BEGIN Data extract
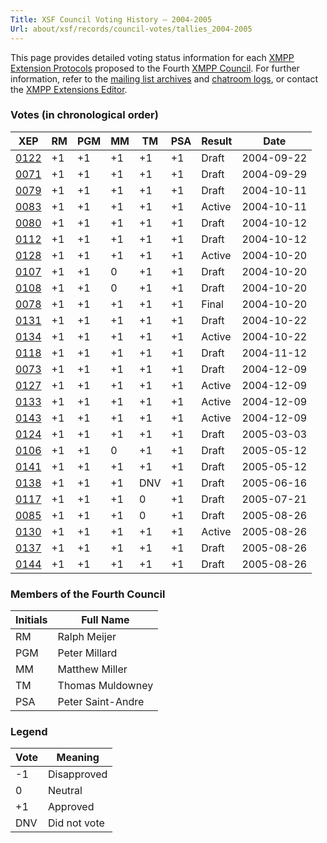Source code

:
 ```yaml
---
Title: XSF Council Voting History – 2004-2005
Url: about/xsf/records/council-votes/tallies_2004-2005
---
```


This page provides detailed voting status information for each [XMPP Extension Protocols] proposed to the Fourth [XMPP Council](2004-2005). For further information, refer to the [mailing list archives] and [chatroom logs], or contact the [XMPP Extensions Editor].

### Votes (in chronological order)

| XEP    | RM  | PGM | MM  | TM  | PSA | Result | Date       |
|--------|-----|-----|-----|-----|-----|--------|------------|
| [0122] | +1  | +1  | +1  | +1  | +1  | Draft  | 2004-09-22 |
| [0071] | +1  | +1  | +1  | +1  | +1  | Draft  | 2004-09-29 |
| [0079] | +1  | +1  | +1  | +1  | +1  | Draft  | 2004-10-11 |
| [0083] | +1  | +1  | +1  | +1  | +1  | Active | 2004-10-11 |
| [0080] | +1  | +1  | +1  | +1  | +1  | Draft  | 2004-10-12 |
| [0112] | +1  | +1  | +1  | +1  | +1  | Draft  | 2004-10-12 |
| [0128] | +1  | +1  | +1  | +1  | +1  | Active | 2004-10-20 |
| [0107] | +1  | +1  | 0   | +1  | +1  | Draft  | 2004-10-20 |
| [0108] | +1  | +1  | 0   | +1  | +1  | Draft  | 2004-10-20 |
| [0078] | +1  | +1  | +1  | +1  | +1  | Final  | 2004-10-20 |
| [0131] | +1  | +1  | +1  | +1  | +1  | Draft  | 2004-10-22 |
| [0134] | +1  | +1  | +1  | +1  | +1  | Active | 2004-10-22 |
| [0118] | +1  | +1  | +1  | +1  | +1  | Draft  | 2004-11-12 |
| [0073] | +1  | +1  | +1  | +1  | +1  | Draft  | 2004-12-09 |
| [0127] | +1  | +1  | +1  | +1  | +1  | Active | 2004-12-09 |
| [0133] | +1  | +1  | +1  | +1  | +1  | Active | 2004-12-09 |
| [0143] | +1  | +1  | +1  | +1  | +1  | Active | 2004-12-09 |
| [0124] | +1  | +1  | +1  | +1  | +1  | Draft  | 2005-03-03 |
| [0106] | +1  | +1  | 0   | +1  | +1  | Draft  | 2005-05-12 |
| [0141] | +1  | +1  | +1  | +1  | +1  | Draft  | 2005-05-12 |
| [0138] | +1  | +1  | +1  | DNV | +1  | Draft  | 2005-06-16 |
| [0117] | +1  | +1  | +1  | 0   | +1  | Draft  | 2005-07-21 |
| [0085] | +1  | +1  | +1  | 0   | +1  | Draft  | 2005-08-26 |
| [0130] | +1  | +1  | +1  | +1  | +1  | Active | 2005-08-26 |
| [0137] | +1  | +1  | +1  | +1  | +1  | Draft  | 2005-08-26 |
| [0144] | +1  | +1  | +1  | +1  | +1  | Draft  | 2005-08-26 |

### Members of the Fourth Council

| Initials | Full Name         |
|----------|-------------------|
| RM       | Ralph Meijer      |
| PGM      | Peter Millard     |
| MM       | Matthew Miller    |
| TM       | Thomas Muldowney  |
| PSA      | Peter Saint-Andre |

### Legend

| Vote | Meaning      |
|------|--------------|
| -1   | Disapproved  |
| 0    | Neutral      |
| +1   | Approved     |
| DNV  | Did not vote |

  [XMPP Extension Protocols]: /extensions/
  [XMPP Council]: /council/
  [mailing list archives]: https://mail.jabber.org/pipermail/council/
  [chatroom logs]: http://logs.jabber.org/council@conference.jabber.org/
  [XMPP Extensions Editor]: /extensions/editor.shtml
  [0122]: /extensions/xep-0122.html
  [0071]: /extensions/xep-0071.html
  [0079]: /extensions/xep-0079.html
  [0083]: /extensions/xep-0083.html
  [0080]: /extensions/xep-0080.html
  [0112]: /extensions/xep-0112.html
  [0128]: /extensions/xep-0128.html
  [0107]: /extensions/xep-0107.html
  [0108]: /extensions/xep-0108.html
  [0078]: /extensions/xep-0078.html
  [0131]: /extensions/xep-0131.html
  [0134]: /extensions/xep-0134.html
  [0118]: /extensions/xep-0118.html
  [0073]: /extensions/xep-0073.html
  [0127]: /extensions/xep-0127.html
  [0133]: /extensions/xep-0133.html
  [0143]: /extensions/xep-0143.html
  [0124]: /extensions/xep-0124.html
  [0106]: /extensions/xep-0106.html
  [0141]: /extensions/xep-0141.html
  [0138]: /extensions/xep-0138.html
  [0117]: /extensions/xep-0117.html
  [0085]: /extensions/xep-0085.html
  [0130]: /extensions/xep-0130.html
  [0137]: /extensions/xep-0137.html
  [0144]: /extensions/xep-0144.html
END Data extract
[Task requirements]
Return a word-for-word copy of the lines above from the one holding "[0141] | +1" through the one holding "[0143]: /extensions/xep-0143.html", with both of them included and nothing besides.

[Exercise response]
| [0141] | +1  | +1  | +1  | +1  | +1  | Draft  | 2005-05-12 |
| [0138] | +1  | +1  | +1  | DNV | +1  | Draft  | 2005-06-16 |
| [0117] | +1  | +1  | +1  | 0   | +1  | Draft  | 2005-07-21 |
| [0085] | +1  | +1  | +1  | 0   | +1  | Draft  | 2005-08-26 |
| [0130] | +1  | +1  | +1  | +1  | +1  | Active | 2005-08-26 |
| [0137] | +1  | +1  | +1  | +1  | +1  | Draft  | 2005-08-26 |
| [0144] | +1  | +1  | +1  | +1  | +1  | Draft  | 2005-08-26 |

### Members of the Fourth Council

| Initials | Full Name         |
|----------|-------------------|
| RM       | Ralph Meijer      |
| PGM      | Peter Millard     |
| MM       | Matthew Miller    |
| TM       | Thomas Muldowney  |
| PSA      | Peter Saint-Andre |

### Legend

| Vote | Meaning      |
|------|--------------|
| -1   | Disapproved  |
| 0    | Neutral      |
| +1   | Approved     |
| DNV  | Did not vote |

  [XMPP Extension Protocols]: /extensions/
  [XMPP Council]: /council/
  [mailing list archives]: https://mail.jabber.org/pipermail/council/
  [chatroom logs]: http://logs.jabber.org/council@conference.jabber.org/
  [XMPP Extensions Editor]: /extensions/editor.shtml
  [0122]: /extensions/xep-0122.html
  [0071]: /extensions/xep-0071.html
  [0079]: /extensions/xep-0079.html
  [0083]: /extensions/xep-0083.html
  [0080]: /extensions/xep-0080.html
  [0112]: /extensions/xep-0112.html
  [0128]: /extensions/xep-0128.html
  [0107]: /extensions/xep-0107.html
  [0108]: /extensions/xep-0108.html
  [0078]: /extensions/xep-0078.html
  [0131]: /extensions/xep-0131.html
  [0134]: /extensions/xep-0134.html
  [0118]: /extensions/xep-0118.html
  [0073]: /extensions/xep-0073.html
  [0127]: /extensions/xep-0127.html
  [0133]: /extensions/xep-0133.html
  [0143]: /extensions/xep-0143.html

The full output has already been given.